Il a alors assigné son expert-comptable en responsabilité en lui reprochant de ne pas l’avoir informé du changement de régime fiscal.

II. La décision

La Haute Cour répond favorablement à l’associé unique, matérialisant le défaut de conseil de l’expert-comptable. Ce dernier a été condamné à verser à son client la somme de 266 000 €, correspondant à la totalité du redressement auquel, il n’aurait pas été exposé si l’expert-comptable avait dûment conseillé la société sur son changement de régime fiscal.

III.  Concrètement

La Cour administrative d’appel de Lyon a eu récemment l’occasion de préciser les conséquences fiscales de la transformation d’une SARL en EURL (CA Lyon n°20LY03131 18/05/2022).

Les faits étaient les suivants :

  • La SARL [X] avait été créée par deux associés en 1999 : Monsieur [A] et Monsieur [B]. La SARL était alors passible de l’IS de plein droit.
  • A la suite d’un acte de cession du 24 décembre 2001, Monsieur [B] est devenu l’unique propriétaire de l’ensemble des parts composant le capital social de la société.
  • L’EURL n’a exercé aucune option pour l’IS mais a continué à déposer des déclarations 2065 (IS).
  • A la suite d’un contrôle fiscal, l’administration a effectué des redressements en matière d’IS. Monsieur [B] a contesté la validité de ces derniers en invoquant le fait que l’EURL ne relevait pas de l’IS et que les résultats devaient être taxés à l’IR dans les mains de l’associé unique.
  • La Cour administrative d’appel de Lyon a jugé que cette société avait cessé, dès le 24 décembre 2001, d’être assujettie à l’impôt sur les sociétés et ne pouvait continuer à l’être qu’en exerçant valablement l’option pour l’imposition selon le régime propre aux sociétés de capitaux.
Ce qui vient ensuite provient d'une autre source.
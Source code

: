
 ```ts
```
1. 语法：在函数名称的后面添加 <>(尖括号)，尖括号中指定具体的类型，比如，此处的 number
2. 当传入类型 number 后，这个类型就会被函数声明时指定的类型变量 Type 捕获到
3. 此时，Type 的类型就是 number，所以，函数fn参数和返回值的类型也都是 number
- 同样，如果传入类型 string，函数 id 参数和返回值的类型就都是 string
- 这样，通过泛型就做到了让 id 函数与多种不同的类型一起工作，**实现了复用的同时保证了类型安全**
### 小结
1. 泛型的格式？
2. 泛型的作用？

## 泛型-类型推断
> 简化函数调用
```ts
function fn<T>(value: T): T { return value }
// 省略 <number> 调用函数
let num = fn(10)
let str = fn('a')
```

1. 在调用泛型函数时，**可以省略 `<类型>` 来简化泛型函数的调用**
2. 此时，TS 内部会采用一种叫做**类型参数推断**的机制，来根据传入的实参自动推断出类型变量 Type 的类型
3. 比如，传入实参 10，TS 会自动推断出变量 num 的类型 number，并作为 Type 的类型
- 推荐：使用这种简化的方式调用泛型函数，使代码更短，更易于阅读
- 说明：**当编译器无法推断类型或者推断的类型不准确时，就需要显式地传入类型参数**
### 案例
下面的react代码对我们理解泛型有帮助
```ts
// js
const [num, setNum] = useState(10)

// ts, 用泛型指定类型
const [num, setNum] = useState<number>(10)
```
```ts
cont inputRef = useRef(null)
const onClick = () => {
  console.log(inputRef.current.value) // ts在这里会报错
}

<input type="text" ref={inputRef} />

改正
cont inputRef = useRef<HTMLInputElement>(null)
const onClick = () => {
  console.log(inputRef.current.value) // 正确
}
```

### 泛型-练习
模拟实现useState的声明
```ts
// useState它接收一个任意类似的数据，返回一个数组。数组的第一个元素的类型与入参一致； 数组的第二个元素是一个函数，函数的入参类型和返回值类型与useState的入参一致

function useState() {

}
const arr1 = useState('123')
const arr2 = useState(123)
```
Les juges ont ajouté que l’administration fiscale ne pouvait au demeurant pas soutenir qu’elle n’était pas informée de cette réunion des parts sociales alors que l’acte de cession a été adressé pour enregistrement à la recette des impôts.
  • Dès lors, l’EURL était fondée à soutenir qu’elle relevait, après la réunion des parts sociales entre les mains de Monsieur [B], du régime des sociétés de personnes et que c’est à tort qu’elle a été assujettie à des compléments d’impôt sur les sociétés.

L’article 8 du CGI prévoit que, à moins d’une option en faveur de l’assujettissement à l’impôt sur les sociétés, est assujetti à l’impôt sur le revenu, pour les bénéfices qu’il en retire, l’associé unique d’une société à responsabilité limitée lorsque cet associé est une personne physique.

Aux termes du 3 de l’article 206 du même code : « Sont soumis à l’impôt sur les sociétés s’ils optent pour leur assujettissement à cet impôt dans les conditions prévues à l’article 239 : (…) e. Les sociétés à responsabilité limitée dont l’associé unique est une personne physique (…) ».

L’option doit être notifiée avant la fin du troisième mois de l’exercice au titre duquel l’entreprise souhaite être soumise pour la première fois à l’impôt sur les sociétés. Toutefois, en cas de transformation d’une société de capitaux en une des formes de société mentionnées au 3 de l’article 206 ou en cas de réunion de toutes les parts d’une société à responsabilité limitée entre les mains d’une personne physique, l’option peut être notifiée avant la fin du troisième mois qui suit cette transformation ou cette réunion pour prendre effet à la même date que celle-ci.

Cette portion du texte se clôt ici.